Just because you bring more men into the region, it doesn't mean you get to deploy more men onto the front line. In open terrain, the commander with the higher strategic rating gets to have an advantage in that department.
Also the commanders attached with units factor in their offensive/defensive skills and here Longstreet has a huge advantage over every attacking commander in the field.
You might want to read here: http://www.ageod-forum.com/viewtopic.php?p=129422#p129422
Let me just quote this part:
In open terrain only (clear/prairie/desert/wood), the Units Quotas are modified by leader (rank)*(offensive/defensive rating) depending whether in offensive or defensive posture:
Combat Units Quota: (+25 points)*(rank)*(off/def rating)
Support Units Quota: (+10 points)*(rank)*(off/def rating)
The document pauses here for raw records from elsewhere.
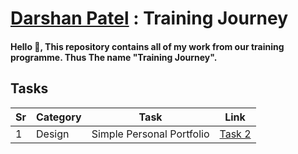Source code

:# [Darshan Patel](https://www.linkedin.com/in/darshan-patel-2608/) : Training Journey

#### Hello :wave:,  This repository contains all of my work from our training programme. Thus The name "Training Journey".

## Tasks

Sr | Category | Task | Link
-- | -------- | ---- | ----
1  | Design   | Simple Personal Portfolio | [Task 2](Design-Task/Design_2_Simple_Personal_Portfolio/)

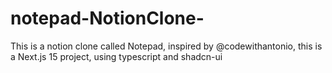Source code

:# notepad-NotionClone-
This is a notion clone called Notepad, inspired by @codewithantonio, this is a Next.js 15 project, using typescript and shadcn-ui
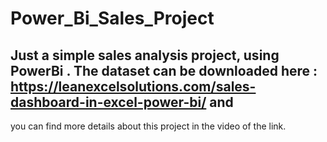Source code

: # Power_Bi_Sales_Project

## Just a simple sales analysis project, using PowerBi . The dataset can be downloaded here : https://leanexcelsolutions.com/sales-dashboard-in-excel-power-bi/ and 
you can find more details about this project in the video of the link.
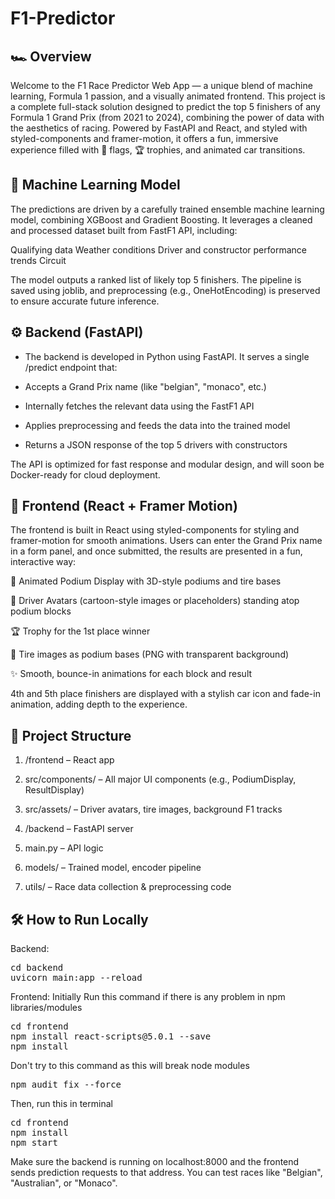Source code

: # F1-Predictor

## 🏎️ Overview
Welcome to the F1 Race Predictor Web App — a unique blend of machine learning, Formula 1 passion, and a visually animated frontend. This project is a complete full-stack solution designed to predict the top 5 finishers of any Formula 1 Grand Prix (from 2021 to 2024), combining the power of data with the aesthetics of racing. Powered by FastAPI and React, and styled with styled-components and framer-motion, it offers a fun, immersive experience filled with 🏁 flags, 🏆 trophies, and animated car transitions.

## 🧠 Machine Learning Model
The predictions are driven by a carefully trained ensemble machine learning model, combining XGBoost and Gradient Boosting. It leverages a cleaned and processed dataset built from FastF1 API, including:

Qualifying data
Weather conditions
Driver and constructor performance trends
Circuit

The model outputs a ranked list of likely top 5 finishers. The pipeline is saved using joblib, and preprocessing (e.g., OneHotEncoding) is preserved to ensure accurate future inference.

## ⚙️ Backend (FastAPI)
+ The backend is developed in Python using FastAPI. It serves a single /predict endpoint that:

+ Accepts a Grand Prix name (like "belgian", "monaco", etc.)

+ Internally fetches the relevant data using the FastF1 API

+ Applies preprocessing and feeds the data into the trained model

+ Returns a JSON response of the top 5 drivers with constructors

The API is optimized for fast response and modular design, and will soon be Docker-ready for cloud deployment.

## 🎨 Frontend (React + Framer Motion)
The frontend is built in React using styled-components for styling and framer-motion for smooth animations. Users can enter the Grand Prix name in a form panel, and once submitted, the results are presented in a fun, interactive way:

🥇 Animated Podium Display with 3D-style podiums and tire bases

🏁 Driver Avatars (cartoon-style images or placeholders) standing atop podium blocks

🏆 Trophy for the 1st place winner

🛞 Tire images as podium bases (PNG with transparent background)

✨ Smooth, bounce-in animations for each block and result

4th and 5th place finishers are displayed with a stylish car icon and fade-in animation, adding depth to the experience.

## 🧩 Project Structure
1. /frontend – React app

2. src/components/ – All major UI components (e.g., PodiumDisplay, ResultDisplay)

3. src/assets/ – Driver avatars, tire images, background F1 tracks

4. /backend – FastAPI server

5. main.py – API logic

6. models/ – Trained model, encoder pipeline

7. utils/ – Race data collection & preprocessing code

## 🛠️ How to Run Locally
Backend:
<pre>
cd backend
uvicorn main:app --reload
</pre>

Frontend:
Initially Run this command if there is any problem in npm libraries/modules
<pre>
cd frontend
npm install react-scripts@5.0.1 --save
npm install
</pre>

Don't try to this command as this will break node modules
<pre>
npm audit fix --force
</pre>

Then, run this in terminal
<pre>
cd frontend
npm install
npm start
</pre>
Make sure the backend is running on localhost:8000 and the frontend sends prediction requests to that address. You can test races like "Belgian", "Australian", or "Monaco".


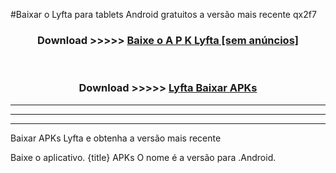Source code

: #Baixar o Lyfta   para tablets Android gratuitos a versão mais recente qx2f7


<div align="center">
<h3>Download >>>>> <a href="https://pt-web.web.app/?pt= Lyfta ">Baixe o A P K Lyfta  [sem anúncios]</a></h3><br>

<h3>Download >>>>> <a href="https://pt-web.web.app/?pt= Lyfta ">Lyfta  Baixar APKs</a></h3>
</div>

----------------------------------------------------------

----------------------------------------------------------

----------------------------------------------------------

Baixar APKs Lyfta  e obtenha a versão mais recente

Baixe o aplicativo. {title} APKs O nome é a versão para .Android.


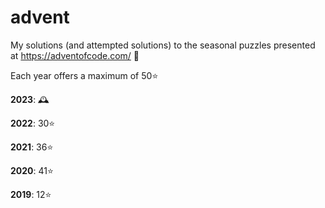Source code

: # advent
My solutions (and attempted solutions) to the seasonal puzzles presented at https://adventofcode.com/ :star_struck:

Each year offers a maximum of 50:star:

**2023**: :mantelpiece_clock:

**2022**: 30:star:

**2021**: 36:star:

**2020**: 41:star:

**2019**: 12:star:
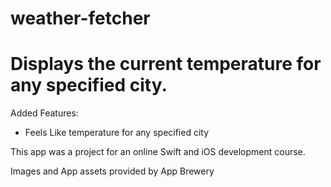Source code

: # weather-fetcher
<h1>Displays the current temperature for any specified city.</h1>
<p>Added Features:</p>
  <ul>    
  <li>Feels Like temperature for any specified city</li>
  </ul>
<p>This app was a project for an online Swift and iOS development course.</p>
<p>Images and App assets provided by App Brewery</p>
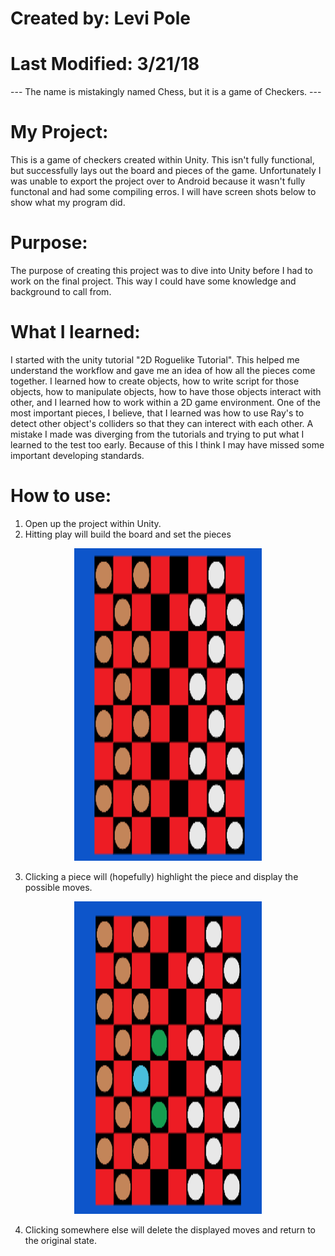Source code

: # Created by: Levi Pole 
# Last Modified: 3/21/18

--- The name is mistakingly named Chess, but it is a game of Checkers. ---

My Project:
===========
This is a game of checkers created within Unity. This isn't fully functional, but successfully lays out the board and pieces of the game. 
Unfortunately I was unable to export the project over to Android because it wasn't fully functonal and had some compiling erros. I will 
have screen shots below to show what my program did. 

Purpose:
========
The purpose of creating this project was to dive into Unity before I had to work on the final project. This way I could have some 
knowledge and background to call from.

What I learned: 
===============
I started with the unity tutorial "2D Roguelike Tutorial". This helped me understand the workflow and gave me an idea of how all the pieces
come together. I learned how to create objects, how to write script for those objects, how to manipulate objects, how to have those objects
interact with other, and I learned how to work within a 2D game environment. One of the most important pieces, I believe, that I learned 
was how to use Ray's to detect other object's colliders so that they can interect with each other. A mistake I made was diverging from the 
tutorials and trying to put what I learned to the test too early. Because of this I think I may have missed some important developing 
standards. 

How to use:
===========
1. Open up the project within Unity. 
2. Hitting play will build the board and set the pieces
<p align="center">
<img src="https://github.com/leviwp48/Teaching-MobileApps/blob/master/projects/project%204/Screenshot%20(9).png"
     width="300"
     height="500"/>
</p>

3. Clicking a piece will (hopefully) highlight the piece and display the possible moves. 
<p align="center">
<img src="https://github.com/leviwp48/Teaching-MobileApps/blob/master/projects/project%204/Screenshot%20(10).png"
     width="300"
     height="500"/>
</p>

4. Clicking somewhere else will delete the displayed moves and return to the original state.
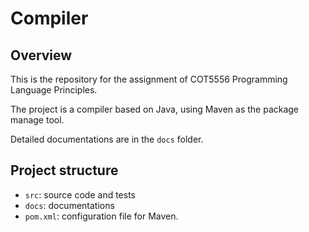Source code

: # Compiler
## Overview
This is the repository for the assignment of COT5556 Programming Language Principles.

The project is a compiler based on Java, using Maven as the package manage tool.

Detailed documentations are in the `docs` folder.

## Project structure
* `src`: source code and tests
* `docs`: documentations
* `pom.xml`: configuration file for Maven.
This bonus can be HUGE. A mediocre 1* general with 1 off/def would get a +25 bonus, while a 2* general with a 3 off/def would get a +150 bonus (+60 for support units), so he could bring about 60% more infantry elements to the fight, and twice as much artillery!
Making an educated guess from an admittedly brief look on the pictures, I image the battlefield like that: the union had a much shorter battleline, while their reserves being bottled up in the lines of communication. Still the Union men got to attack onto well dug-in Confederate elite troops. After getting shot down, the next unit gets pulled from the reserves and takes their place. Just to get shot down. And so on.
Fredericksburg springs to mind here.
Also, it seems from the pictures, that you move with two stacks into the battlefield. That is a bad idea if they are not corps of the same army, because they don't necessarily support each other in battle.